アバター

 息子が実家にいる間を縫って、ヨメと二人で見てきました。レイトショーだったので眠気が心配でしたが、眠気を感じるヒマは無い映画でしたね。

(以下ネタバレ)
 映像美はさすが、という感じでしたが、正直メインストーリーはありきたりで、ちょっと残念でした。「アバターを操作する」のが目新しいとはいえ、要は「土着民に馴染んで、情が移り、侵略者側を追い払う」という、ある意味使い古された話なわけで。物語半ばでラストが想像できてしまった時は、ちょっと食傷気味になりました。

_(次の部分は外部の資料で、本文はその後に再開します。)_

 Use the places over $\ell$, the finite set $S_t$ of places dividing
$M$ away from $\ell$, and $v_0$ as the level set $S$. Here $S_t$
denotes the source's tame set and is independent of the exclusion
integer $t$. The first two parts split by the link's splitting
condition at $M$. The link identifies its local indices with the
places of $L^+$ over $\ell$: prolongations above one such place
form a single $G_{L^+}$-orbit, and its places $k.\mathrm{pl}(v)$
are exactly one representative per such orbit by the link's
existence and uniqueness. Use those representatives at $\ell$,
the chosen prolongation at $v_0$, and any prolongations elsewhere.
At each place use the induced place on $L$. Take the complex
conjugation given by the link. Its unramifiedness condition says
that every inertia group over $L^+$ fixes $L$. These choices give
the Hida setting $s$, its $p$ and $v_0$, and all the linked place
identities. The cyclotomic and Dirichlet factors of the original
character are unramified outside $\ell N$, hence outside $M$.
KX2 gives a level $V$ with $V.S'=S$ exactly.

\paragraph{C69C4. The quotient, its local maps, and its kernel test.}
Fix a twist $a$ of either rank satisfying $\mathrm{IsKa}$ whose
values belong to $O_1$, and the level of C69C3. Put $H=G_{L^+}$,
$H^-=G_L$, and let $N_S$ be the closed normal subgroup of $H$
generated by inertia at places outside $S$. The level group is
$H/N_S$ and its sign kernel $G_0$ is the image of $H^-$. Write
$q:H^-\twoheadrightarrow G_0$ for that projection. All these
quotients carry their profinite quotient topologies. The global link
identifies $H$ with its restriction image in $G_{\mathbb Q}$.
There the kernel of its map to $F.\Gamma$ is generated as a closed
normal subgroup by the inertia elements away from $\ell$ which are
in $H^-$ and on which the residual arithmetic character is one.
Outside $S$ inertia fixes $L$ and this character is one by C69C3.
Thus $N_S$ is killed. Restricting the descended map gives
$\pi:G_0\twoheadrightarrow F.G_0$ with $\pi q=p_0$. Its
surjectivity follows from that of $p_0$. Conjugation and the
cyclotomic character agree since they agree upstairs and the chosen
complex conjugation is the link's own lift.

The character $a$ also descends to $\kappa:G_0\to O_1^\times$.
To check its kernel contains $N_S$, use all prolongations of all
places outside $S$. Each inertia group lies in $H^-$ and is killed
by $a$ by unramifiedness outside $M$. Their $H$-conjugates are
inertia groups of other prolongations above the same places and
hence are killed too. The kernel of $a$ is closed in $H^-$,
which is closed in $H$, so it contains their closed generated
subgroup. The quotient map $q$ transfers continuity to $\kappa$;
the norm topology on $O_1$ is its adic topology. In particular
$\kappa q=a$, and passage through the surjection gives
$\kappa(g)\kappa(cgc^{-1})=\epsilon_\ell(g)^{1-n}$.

 伏線の張り方と回収の仕方は見事で、良くできた良質な映画であることは間違いありません。ただ、歴史に残る映画かどうかとなると、あくまで映像技術やCGの見事さ、世界を構築したという点であって、ストーリー云々ではないなあと。それに、確かにCGは見事なのですが、まだ「実写と見紛う」まではいっていないですし。特に物と物が接した時(生物にまたがる、物をつかむ、など)は「あ、CG」と分かってしまいますし、残念ながら完全に没入しきるまでは至りませんでした。
 それと個人的に残念なのは、主人公側に味方した人間たちが、「戦いの中で死んで終わり」という、一番シンプルな結末を迎えたこと。グレースの死は最後の主人公の「転生」への布石なのでやむを得ないと思うのですが、女性パイロットと同僚男性の死は、「最終決戦に持っていくには必要だったけど、エンディングには邪魔だから」殺された感があって、ちょっと納得がいきませんでしたねえ。
 「生き残ったらどうするんだろう?」と思っていたら、「あ、死んだ」みたいな感じだったので。そりゃ死人に口なし、死んでしまえば始末の仕方も考えなくていいわけで、楽なんでしょうが。あれはご都合主義な感じがして好きになれませんでした(というか、あそこで冷めたかも)。

 あとは、最初重要なサブキャラっぽく登場した主人公の同僚男性が、あっという間にメインストーリーからフェードアウトしたのが納得いきませんでしたねえ。もっと友情育むとか、ちょっとライバルっぽくなるとかせえよと。何のためのキャラクターかよく分かりませんでした。
 家内と話になったのは、「敵がうすっぺらい」という点でした。主人公の将来を気遣ったりという細かいネタは出てくるんですが、「わるいひと」という描き方に抵抗がありましたね。「ダークナイト」のジョーカーみたいに振り切れてればいいんですが、職業軍人で、ただ冷徹非常、というステレオタイプな描き方に「ああ、これは自分が作り出した世界を見せびらかしたいだけの映画なのかも」と穿った見方をしてしまいました。

 個人的には、「沈没するというラストは決まっているのに、そこまでのドラマと沈むときの展開が否応なく凄まじい」タイタニックの方が遙かに面白かったです。

 ちなみに、エラソーに言ってますが、まだ「ダークナイト」は見てません(笑)。

 あ、それで、ヨメの感想。

 「妊婦むけじゃない。音響でびっくりしてお腹の子がぐいぐい動いて、産まれたらどうしようかと思った」

 ・・・・・・お疲れ様でした。